Now test our method.

PHP:

$client = new Client;
$pornstar = new Pornstar($client, 'dirtysite/pornstar/madison-ivy');
var_dump($pornstar->getAllVideoUrls());

This looks better.

Now we can scrape data from video pages like this.

PHP:

$client = new Client;
$pornstar = new Pornstar($client, 'dirtysite/pornstar/madison-ivy');

foreach ($pornstar->getAllVideoUrls() as $url) {
    $video = new Video($client, $url);
    echo $video->getTitle() . PHP_EOL;
}

Everything works great, but sometimes we get strange error.

Code:

PHP Fatal error:  Uncaught exception 'InvalidArgumentException' with message 'The current node list is empty.'

It means that sometimes we are trying to work with unexpected HTML. Before diving into code let's think a little bit. When you make request with real browser you are sending User Agent string that contains information about your browser. We are not using real browser so what do we send in User Agent string? "Symfony2 BrowserKit". Let's change that to a normal User Agent string.

PHP:

$client = new Client;
$client->setHeader('User-Agent', 'Mozilla/5.0 (X11; Linux x86_64) AppleWebKit/537.36 (KHTML, like Gecko) Ubuntu Chromium/44.0.2403.89 Chrome/44.0.2403.89 Safari/537.36');

Sometimes it's really important to look like real browser... or google bot

Also it's important to pause between requests. Right now we will use "sleep" function. Not the best way and we will improve that later.

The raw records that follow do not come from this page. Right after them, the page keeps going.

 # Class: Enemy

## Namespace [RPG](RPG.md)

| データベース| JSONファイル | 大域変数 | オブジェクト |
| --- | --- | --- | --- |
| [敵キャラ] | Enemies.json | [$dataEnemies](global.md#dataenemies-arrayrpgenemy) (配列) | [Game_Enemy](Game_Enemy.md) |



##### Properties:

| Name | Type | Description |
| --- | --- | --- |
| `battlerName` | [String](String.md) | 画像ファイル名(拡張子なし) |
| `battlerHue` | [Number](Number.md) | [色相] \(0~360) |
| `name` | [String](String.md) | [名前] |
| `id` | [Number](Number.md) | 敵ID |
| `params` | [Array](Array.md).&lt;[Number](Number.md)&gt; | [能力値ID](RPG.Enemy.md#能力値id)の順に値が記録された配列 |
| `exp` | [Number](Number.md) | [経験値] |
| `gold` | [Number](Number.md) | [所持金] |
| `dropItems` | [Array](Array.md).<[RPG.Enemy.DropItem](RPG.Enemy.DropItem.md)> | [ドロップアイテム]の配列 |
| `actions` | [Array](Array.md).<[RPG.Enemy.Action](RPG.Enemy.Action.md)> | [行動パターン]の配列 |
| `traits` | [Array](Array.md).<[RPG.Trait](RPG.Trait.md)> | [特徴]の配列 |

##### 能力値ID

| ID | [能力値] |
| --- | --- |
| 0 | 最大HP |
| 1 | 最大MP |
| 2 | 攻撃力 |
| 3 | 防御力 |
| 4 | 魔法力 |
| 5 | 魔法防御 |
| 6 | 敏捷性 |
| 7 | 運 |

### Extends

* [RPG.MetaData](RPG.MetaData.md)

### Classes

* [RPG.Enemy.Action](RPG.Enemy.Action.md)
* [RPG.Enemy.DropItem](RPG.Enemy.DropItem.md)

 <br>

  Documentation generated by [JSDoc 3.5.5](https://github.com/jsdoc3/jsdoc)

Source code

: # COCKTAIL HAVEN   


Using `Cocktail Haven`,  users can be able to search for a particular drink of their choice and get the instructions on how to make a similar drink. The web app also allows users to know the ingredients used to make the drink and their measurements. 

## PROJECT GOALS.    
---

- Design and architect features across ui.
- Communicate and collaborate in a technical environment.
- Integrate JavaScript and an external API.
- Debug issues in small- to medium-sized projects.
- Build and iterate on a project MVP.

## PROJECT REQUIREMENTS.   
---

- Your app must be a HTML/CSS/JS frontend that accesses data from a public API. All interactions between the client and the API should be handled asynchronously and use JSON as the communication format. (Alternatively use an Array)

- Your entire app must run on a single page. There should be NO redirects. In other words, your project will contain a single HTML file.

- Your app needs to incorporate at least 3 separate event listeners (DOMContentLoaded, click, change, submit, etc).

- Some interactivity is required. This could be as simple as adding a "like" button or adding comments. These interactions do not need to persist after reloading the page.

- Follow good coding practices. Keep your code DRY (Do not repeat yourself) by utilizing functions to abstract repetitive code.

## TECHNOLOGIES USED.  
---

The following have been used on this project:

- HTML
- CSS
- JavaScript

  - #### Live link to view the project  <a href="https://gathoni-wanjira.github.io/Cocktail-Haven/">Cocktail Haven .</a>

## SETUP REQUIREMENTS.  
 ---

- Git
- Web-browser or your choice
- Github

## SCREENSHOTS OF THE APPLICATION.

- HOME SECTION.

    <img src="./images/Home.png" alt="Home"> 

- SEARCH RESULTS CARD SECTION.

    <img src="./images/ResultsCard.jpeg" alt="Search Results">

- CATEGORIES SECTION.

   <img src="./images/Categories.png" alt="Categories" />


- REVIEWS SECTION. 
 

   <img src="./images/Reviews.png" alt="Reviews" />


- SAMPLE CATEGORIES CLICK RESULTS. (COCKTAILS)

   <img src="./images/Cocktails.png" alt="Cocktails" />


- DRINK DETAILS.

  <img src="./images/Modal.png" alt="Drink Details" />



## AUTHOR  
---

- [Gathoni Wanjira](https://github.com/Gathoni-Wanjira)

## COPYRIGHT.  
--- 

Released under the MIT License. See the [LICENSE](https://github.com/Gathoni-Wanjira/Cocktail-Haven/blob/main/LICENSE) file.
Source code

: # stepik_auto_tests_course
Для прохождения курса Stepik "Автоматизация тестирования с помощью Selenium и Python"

Next step it to add some sugar.

Look at this code:

PHP:

foreach ($pornstar->getAllVideoUrls() as $url) {
    $video = new Video($client, $url);
    echo $video->getTitle() . PHP_EOL;
}

Can we make it better? Yes we can! I really want to use my scraper like this:

PHP:

foreach ($pornstar->getVideos() as $video) {
    echo $video->getTitle() . PHP_EOL;
}

Well it's kinda easy to implement but we will have a little problem there.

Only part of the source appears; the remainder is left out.